Agnieszka to uczestniczka 7. edycji programu "Ślub od pierwszego wejrzenia", którą eksperci połączyli z Kamilem. Para poznała się na ślubnym kobiercu i początkowo wszystko układało się całkiem dobrze. Kobieta w pewnym momencie poczuła nawet, że została zaakceptowana przez przyjaciół swojego męża. W finale programu Agnieszka i Kamil potwierdzili, że chcą kontynuować swoją relację. Niestety, zaledwie kilka dni po wyjeździe kamer mężczyzna stwierdził, że nie czuje niczego do swojej żony. Agnieszka, która dla Kamila zostawia przyjaciół oraz rodzinę i wyprowadziła się do Włocławka, wkrótce wróciła do Białegostoku.
Agnieszka i Kamil ze "Ślubu od pierwszego wejrzenia" nadal nie mają rozwodu. Wszystko przez problemy urzędowe
Od ślubu Agnieszki i Kamila minęły ponad dwa lata. Ta dwójka była małżeństwem przez zaledwie kilka tygodni. Mężczyzna ma już nową partnerkę, ale mimo wciąż formalnie jest mężem Agnieszki. Para cały czas nie może się rozwieść.
Uczestniczka "Ślubu od pierwszego wejrzenia" wyjaśniła, że najpierw złożyła pozew do niewłaściwego sądu. Później urzędniczka popełniła kilka poważnych błędów - zapomniała o pieczątce i podpisie.
- Nie pozwolili mi się rozwieść w Białymstoku. Odrzucili wniosek, bo związek trwał we Włocławku, więc sąd białostocki uznał to za niezasadne.
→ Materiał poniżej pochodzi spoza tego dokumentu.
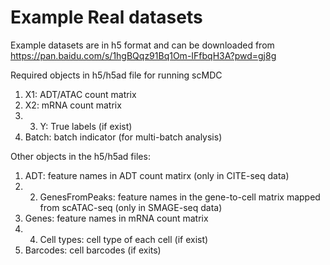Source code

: # 

# Example Real datasets

Example datasets are in h5 format and can be downloaded from https://pan.baidu.com/s/1hgBQqz91Bq1Om-IFfbqH3A?pwd=gj8g 

Required objects in h5/h5ad file for running scMDC
1) X1: ADT/ATAC count matrix
2) X2: mRNA count matrix
3) 3) Y: True labels (if exist)
4) Batch: batch indicator (for multi-batch analysis)

Other objects in the h5/h5ad files:
1) ADT: feature names in ADT count matirx (only in CITE-seq data)
2) 2) GenesFromPeaks: feature names in the gene-to-cell matrix mapped from scATAC-seq (only in SMAGE-seq data)
3) Genes: feature names in mRNA count matrix
4) 4) Cell types: cell type of each cell (if exist)
5) Barcodes: cell barcodes (if exits)
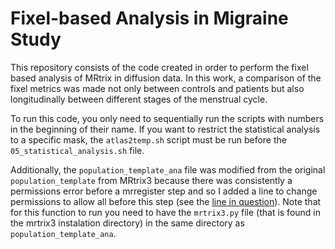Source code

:# Fixel-based Analysis in Migraine Study

This repository consists of the code created in order to perform the fixel based analysis of MRtrix in diffusion data. In this work, a comparison of the fixel metrics was made not only between controls and patients but also longitudinally between different stages of the menstrual cycle.

To run this code, you only need to sequentially run the scripts with numbers in the beginning of their name. If you want to restrict the statistical analysis to a specific mask, the `atlas2temp.sh` script must be run before the `05_statistical_analysis.sh` file.

Additionally, the `population_template_ana` file was modified from the original `population_template` from MRtrix3 because there was consistently a permissions error before a mrregister step and so I added a line to change permissions to allow all before this step (see the [line in question](https://github.com/anamatoso/fixel-based-analysis/blob/0f51e81e7a31194940dbcf9d65e2bd4bf48d4026/population_template_ana#L1326)). Note that for this function to run you need to have the `mrtrix3.py` file (that is found in the mrtrix3 instalation directory) in the same directory as `population_template_ana`.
Polskie prawo jest dziwne pod tym względem. [...] Już bardziej kiedyś podpadł mi Urząd Miasta Warszawy, który miał mi wysłać akt ślubu. Wysłał po dwóch tygodniach, już miałam wysłać do prawniczki, patrzę... a brakuje pieczątek - żaliła się na Instastory.
Na szczęście Agnieszce udało się uzyskać wezwanie na rozwód i pozostało jej jedynie odliczanie dni do rozprawy.